The recent trend among lenders to cut their fixed rate deals is also likely to come to an end, despite a recent fall in swap rates, upon which the deals are based.
Eamonn Rice, chief executive of mform.co.uk, said he expected lenders to begin raising their rates again in response to the "wild swings" on the money markets.
He said rates on best buy mortgages had fallen by an average of nearly 0.5% during the past six weeks, but this trend is now likely to be over.
Mr Rice said: "Just when it looked like there was light at the end of the tunnel for the mortgage market we are now heading back to a period of rising rates."
Lloyds TSB's takeover of Halifax Bank of Scotland is also expected to reduce competition in the mortgage market over the long term.
Halifax is understood to be planning to pull some of its mortgage products at the end of this week, and it is not expected to relaunch deals to replace them until the end of next week.
Andrew Hagger, of Moneynet.co.uk, said: "It is a concern that consumers will be faced with a far more limited choice of products on the back of this merger and the previously announced Abbey takeover of Alliance & Leicester.
"No matter what the terms of the merger and the size of the new beast, we are waving goodbye to an element of competition in the personal finance market."
It is too early to say which HBOS brands Lloyds TSB will keep, but commentators speculated that the Birmingham Midshires brand could be vulnerable.

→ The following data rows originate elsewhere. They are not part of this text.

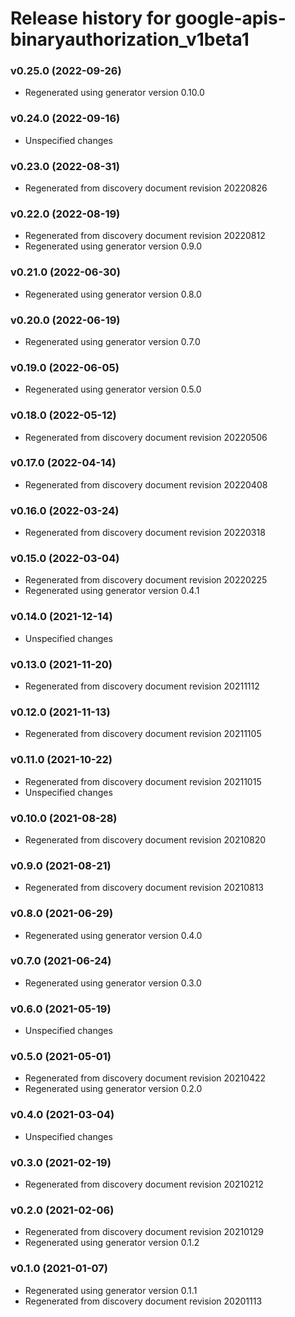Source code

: # Release history for google-apis-binaryauthorization_v1beta1

### v0.25.0 (2022-09-26)

* Regenerated using generator version 0.10.0

### v0.24.0 (2022-09-16)

* Unspecified changes

### v0.23.0 (2022-08-31)

* Regenerated from discovery document revision 20220826

### v0.22.0 (2022-08-19)

* Regenerated from discovery document revision 20220812
* Regenerated using generator version 0.9.0

### v0.21.0 (2022-06-30)

* Regenerated using generator version 0.8.0

### v0.20.0 (2022-06-19)

* Regenerated using generator version 0.7.0

### v0.19.0 (2022-06-05)

* Regenerated using generator version 0.5.0

### v0.18.0 (2022-05-12)

* Regenerated from discovery document revision 20220506

### v0.17.0 (2022-04-14)

* Regenerated from discovery document revision 20220408

### v0.16.0 (2022-03-24)

* Regenerated from discovery document revision 20220318

### v0.15.0 (2022-03-04)

* Regenerated from discovery document revision 20220225
* Regenerated using generator version 0.4.1

### v0.14.0 (2021-12-14)

* Unspecified changes

### v0.13.0 (2021-11-20)

* Regenerated from discovery document revision 20211112

### v0.12.0 (2021-11-13)

* Regenerated from discovery document revision 20211105

### v0.11.0 (2021-10-22)

* Regenerated from discovery document revision 20211015
* Unspecified changes

### v0.10.0 (2021-08-28)

* Regenerated from discovery document revision 20210820

### v0.9.0 (2021-08-21)

* Regenerated from discovery document revision 20210813

### v0.8.0 (2021-06-29)

* Regenerated using generator version 0.4.0

### v0.7.0 (2021-06-24)

* Regenerated using generator version 0.3.0

### v0.6.0 (2021-05-19)

* Unspecified changes

### v0.5.0 (2021-05-01)

* Regenerated from discovery document revision 20210422
* Regenerated using generator version 0.2.0

### v0.4.0 (2021-03-04)

* Unspecified changes

### v0.3.0 (2021-02-19)

* Regenerated from discovery document revision 20210212

### v0.2.0 (2021-02-06)

* Regenerated from discovery document revision 20210129
* Regenerated using generator version 0.1.2

### v0.1.0 (2021-01-07)

* Regenerated using generator version 0.1.1
* Regenerated from discovery document revision 20201113

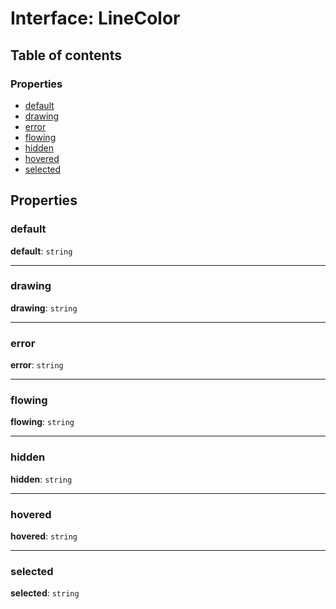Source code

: # Interface: LineColor

## Table of contents

### Properties

* [default](/auto-docs/free-layout-editor/interfaces/LineColor.md#default)
* [drawing](/auto-docs/free-layout-editor/interfaces/LineColor.md#drawing)
* [error](/auto-docs/free-layout-editor/interfaces/LineColor.md#error)
* [flowing](/auto-docs/free-layout-editor/interfaces/LineColor.md#flowing)
* [hidden](/auto-docs/free-layout-editor/interfaces/LineColor.md#hidden)
* [hovered](/auto-docs/free-layout-editor/interfaces/LineColor.md#hovered)
* [selected](/auto-docs/free-layout-editor/interfaces/LineColor.md#selected)

## Properties

### default

**default**: `string`

***

### drawing

**drawing**: `string`

***

### error

**error**: `string`

***

### flowing

**flowing**: `string`

***

### hidden

**hidden**: `string`

***

### hovered

**hovered**: `string`

***

### selected

**selected**: `string`
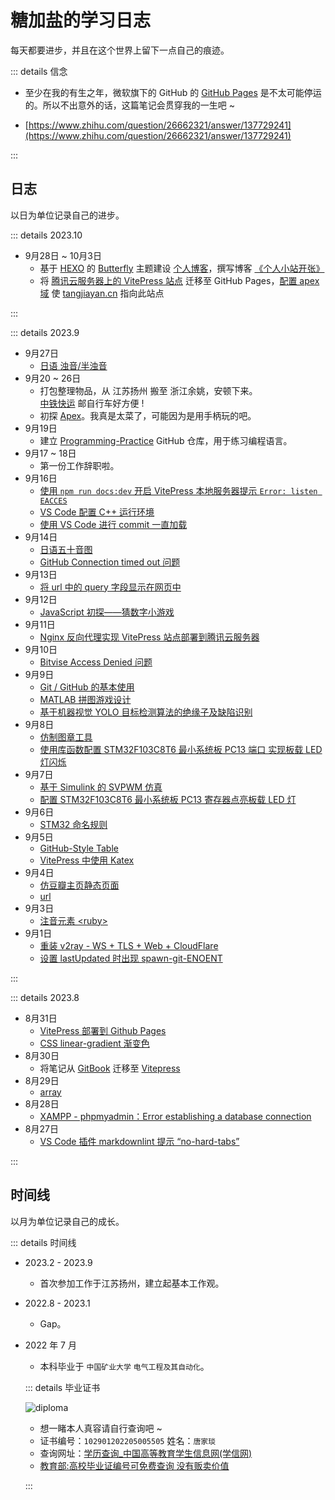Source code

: # 糖加盐的学习日志

每天都要进步，并且在这个世界上留下一点自己的痕迹。

::: details 信念

- 至少在我的有生之年，微软旗下的 GitHub 的 [GitHub Pages](https://pages.github.com/) 是不太可能停运的。所以不出意外的话，这篇笔记会贯穿我的一生吧 ~

- [https://www.zhihu.com/question/26662321/answer/137729241](https://www.zhihu.com/question/26662321/answer/137729241)

:::

## 日志

以日为单位记录自己的进步。

::: details 2023.10

- 9月28日 ~ 10月3日
  - 基于 [HEXO](https://hexo.io/zh-cn/) 的 [Butterfly](https://butterfly.js.org/) 主题建设 [个人博客](https://blog.tangjiayan.cn/)，撰写博客 [《个人小站开张》](https://blog.tangjiayan.cn/2023/web-open/)
  - 将 [腾讯云服务器上的 VitePress 站点](https://notes.tangjiayan.cn/web-build/vitepress/vitepress-tencent-cloud.html) 迁移至 GitHub Pages，[配置 apex 域](https://docs.github.com/zh/pages/configuring-a-custom-domain-for-your-github-pages-site/managing-a-custom-domain-for-your-github-pages-site#configuring-an-apex-domain) 使 [tangjiayan.cn](https://www.tangjiayan.cn/) 指向此站点

:::

::: details 2023.9

- 9月27日
  - [日语 浊音/半浊音](/japanese/gojuon/voiced)
- 9月20 ~ 26日
  - 打包整理物品，从 江苏扬州 搬至 浙江余姚，安顿下来。<br>[中铁快运](http://www.95572.com/) 邮自行车好方便 !
  - 初探 [Apex](https://www.ea.com/games/apex-legends)。我真是太菜了，可能因为是用手柄玩的吧。
- 9月19日
  - 建立 [Programming-Practice](https://github.com/tangjan/Programming-Practice) GitHub 仓库，用于练习编程语言。
- 9月17 ~ 18日
  - 第一份工作辞职啦。
- 9月16日
  - [使用 `npm run docs:dev` 开启 VitePress 本地服务器提示 `Error: listen EACCES`](/web-build/vitepress/debug/listen-EACCES)
  - [VS Code 配置 C++ 运行环境](/programming/vscode/vscode-cpp)
  - [使用 VS Code 进行 commit 一直加载](/programming/vscode/commit-stuck)
- 9月14日
  - [日语五十音图](/japanese/gojuon/gojuon)
  - [GitHub Connection timed out 问题](/unclassified/git/connection-timed-out)
- 9月13日
  - [将 url 中的 query 字段显示在网页中](/web-build/js/query-display)
- 9月12日
  - [JavaScript 初探——猜数字小游戏](/web-build/js/js-number-guessing)
- 9月11日
  - [Nginx 反向代理实现 VitePress 站点部署到腾讯云服务器](/web-build/vitepress/vitepress-tencent-cloud)
- 9月10日
  - [Bitvise Access Denied 问题](/unclassified/bitvise-access-denied)
- 9月9日
  - [Git / GitHub 的基本使用](/unclassified/git/git-github)
  - [MATLAB 拼图游戏设计](/unclassified/undergraduate/matlab-jigsaw)
  - [基于机器视觉 YOLO 目标检测算法的绝缘子及缺陷识别](/unclassified/undergraduate/yolo-insulator)
- 9月8日
  - [仿制图章工具](/unclassified/photoshop/clone-stamp)
  - [使用库函数配置 STM32F103C8T6 最小系统板 PC13 端口 实现板载 LED 灯闪烁](embeded/stm32-blink)
- 9月7日
  - [基于 Simulink 的 SVPWM 仿真](/unclassified/undergraduate/simulink-svpwm)
  - [配置 STM32F103C8T6 最小系统板 PC13 寄存器点亮板载 LED 灯](/embeded/stm32-light)
- 9月6日
  - [STM32 命名规则](/embeded/stm32-naming-rule)
- 9月5日
  - [GitHub-Style Table](/web-build/markdown/github-style-table.md)
  - [VitePress 中使用 Katex](/web-build/vitepress/vitepress-katex.md)
- 9月4日
  - [仿豆瓣主页静态页面](/web-build/fake-douban)
  - [url](/web-build/url)
- 9月3日
  - [注音元素 &lt;ruby&gt;](/web-build/html/ruby)
- 9月1日
  - [重装 v2ray - WS + TLS + Web + CloudFlare](/anti/reinstall-v2ray)
  - [设置 lastUpdated 时出现 spawn-git-ENOENT](/web-build/vitepress/debug/spawn-git-ENOENT)

:::

::: details 2023.8

- 8月31日
  - [VitePress 部署到 Github Pages](/web-build/vitepress/vitepress-github-pages)
  - [CSS linear-gradient 渐变色](/web-build/css/linear-gradient-tangjiayan)
- 8月30日
  - 将笔记从 [GitBook](https://www.gitbook.com/) 迁移至 [Vitepress](https://vitepress.dev/)
- 8月29日
  - [array](/programming/c++/containers/array)
- 8月28日
  - [XAMPP - phpmyadmin：Error establishing a database connection](/web-build/debug/Error-establishing-a-database-connection)
- 8月27日
  - [VS Code 插件 markdownlint 提示 “no-hard-tabs”](/programming/vscode/vscode-hard-tab)

:::

## 时间线

以月为单位记录自己的成长。

::: details 时间线

- 2023.2 - 2023.9
  - 首次参加工作于江苏扬州，建立起基本工作观。
- 2022.8 - 2023.1
  - Gap。
- 2022 年 7 月
  - 本科毕业于 `中国矿业大学` `电气工程及其自动化`。
  
  ::: details 毕业证书

  ![diploma](https://cdn.tangjiayan.com/notes/common/diploma.png)
  - 想一睹本人真容请自行查询吧 ~
  - 证书编号：`102901202205005505` 姓名：`唐家琰`
  - 查询网址：[学历查询_中国高等教育学生信息网(学信网)](https://www.chsi.com.cn/xlcx/lscx/query.do)
  - [教育部:高校毕业证编号可免费查询 没有贩卖价值](https://www.gov.cn/gzdt/2009-08/20/content_1397806.htm)

  :::
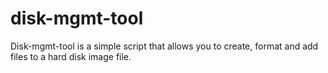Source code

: disk-mgmt-tool
==============

Disk-mgmt-tool is a simple script that allows you to create, format and add files to a hard disk image file.
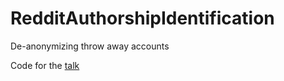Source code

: # RedditAuthorshipIdentification
De-anonymizing throw away accounts

Code for the [talk](https://docs.google.com/presentation/d/1zgPwR_v1qv3MPpsoQEKhSOAG0osTZCwcrtjq0BWkZ4c/edit?usp=sharing)
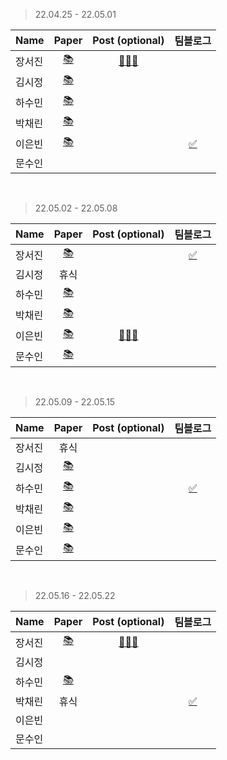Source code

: > 22.04.25 - 22.05.01

|Name|Paper|Post (optional)|팀블로그|
|---|:---:|:---:|:---:|
|장서진|[📚](https://proceedings.neurips.cc/paper/2017/file/6449f44a102fde848669bdd9eb6b76fa-Paper.pdf)|[🧑🏻‍💻](https://sulky-waltz-11f.notion.site/LightGBM-A-Highly-Efficient-Gradient-Boosting-Decision-Tree-e6e10916e20d4ff198daf5678737fcf3)|
|김시정|[📚](https://arxiv.org/abs/1906.08172)||
|하수민|[📚](https://arxiv.org/pdf/1905.00641.pdf)||
|박채린|[📚](https://arxiv.org/pdf/2104.00298.pdf)||||
|이은빈|[📚](https://ieeexplore.ieee.org/stamp/stamp.jsp?tp=&arnumber=9129067)||[✅](https://gdscewha.tistory.com/entry/%EC%9D%B8%EA%B3%B5%EC%A7%80%EB%8A%A5-%EB%85%BC%EB%AC%B8-%EC%9D%BD%EA%B8%B0-2%EC%A3%BC%EC%B0%A8)|
|문수인|||

<br>

> 22.05.02 - 22.05.08

|Name|Paper|Post (optional)|팀블로그|
|---|:---:|:---:|:---:|
|장서진|[📚](https://arxiv.org/abs/1703.10593v6)||[✅](https://gdscewha.tistory.com/entry/%EC%9D%B8%EA%B3%B5%EC%A7%80%EB%8A%A5-%EB%85%BC%EB%AC%B8-%EC%9D%BD%EA%B8%B0-3%EC%A3%BC%EC%B0%A8?category=1006789)|
|김시정|휴식||
|하수민|[📚](https://arxiv.org/abs/1904.01941)||
|박채린|[📚](https://dl.acm.org/doi/pdf/10.1145/3292500.3330701)||
|이은빈|[📚](https://ieeexplore.ieee.org/document/9023098)|[🧑🏻‍💻](https://silver-spike-7ea.notion.site/Speech-Emotion-Recognition-Using-Speech-Feature-and-Word-Embedding-422941072f3d4f919ca34145d36b93f7)|
|문수인|[📚](https://arxiv.org/pdf/1908.07442.pdf)||

<br>

> 22.05.09 - 22.05.15

|Name|Paper|Post (optional)|팀블로그|
|---|:---:|:---:|:---:|
|장서진|휴식|||
|김시정|[📚](https://arxiv.org/abs/1909.09586)||
|하수민|[📚](https://arxiv.org/abs/1406.2661)||[✅]()|
|박채린|[📚](https://www.koreascience.or.kr/article/JAKO202111037333961.pdf)||
|이은빈|[📚](https://arxiv.org/abs/2001.09700)||
|문수인|[📚](https://arxiv.org/pdf/1611.01578.pdf)||

<br>

> 22.05.16 - 22.05.22

|Name|Paper|Post (optional)|팀블로그|
|---|:---:|:---:|:---:|
|장서진|[📚](https://arxiv.org/pdf/1506.02640.pdf)|[🧑🏻‍💻](https://sulky-waltz-11f.notion.site/You-Only-Look-Once-Unified-Real-Time-Object-Detection-b617f3041f8a4a09b0174f837615b223)||
|김시정|[]()||
|하수민|[📚](https://arxiv.org/pdf/2006.04305.pdf)||
|박채린|휴식||[✅]()|
|이은빈|[]()||
|문수인|[]()||
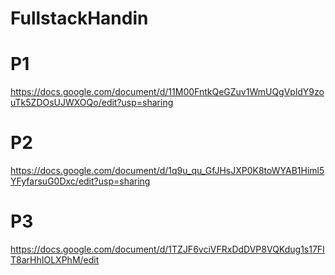 # FullstackHandin

# P1 # 
https://docs.google.com/document/d/11M00FntkQeGZuv1WmUQgVpldY9zouTk5ZDOsUJWXOQo/edit?usp=sharing


# P2 # 
https://docs.google.com/document/d/1q9u_qu_GfJHsJXP0K8toWYAB1Himl5YFyfarsuG0Dxc/edit?usp=sharing


# P3 # 
https://docs.google.com/document/d/1TZJF6vciVFRxDdDVP8VQKdug1s17FIT8arHhIOLXPhM/edit
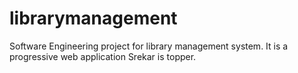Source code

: # librarymanagement
Software Engineering project for library management system. It is a progressive web application 
Srekar is topper.
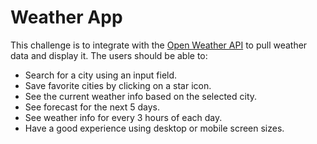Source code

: # Weather App

This challenge is to integrate with the [Open Weather API]() to pull weather data and display it. The users should be able to:

- Search for a city using an input field.
- Save favorite cities by clicking on a star icon.
- See the current weather info based on the selected city.
- See forecast for the next 5 days.
- See weather info for every 3 hours of each day.
- Have a good experience using desktop or mobile screen sizes.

Birmingham Midshires operates in a number of areas of specialist lending, including sub-prime and self-certification, and there are concerns that Lloyds will not want to remain in these sectors.
Louise Coming, head of mortgages at moneysupermarket.com, said: "Lloyds have always run a very conservative ship and I have no doubt the merged operation will have a diminished appetite for higher risk specialist lending.
"This could leave borrowers without a squeaky clean credit rating or a large deposit without a hope of being accepted by the new super bank.
"Therefore, the slightly riskier part of the housing market populated by first-time buyers and sub-prime borrowers is set to stagnate even further, which won't be good for the market as a whole."
She added that consumer trust in the mortgage industry was "extremely fragile" however, and the takeover could go some way to restoring it.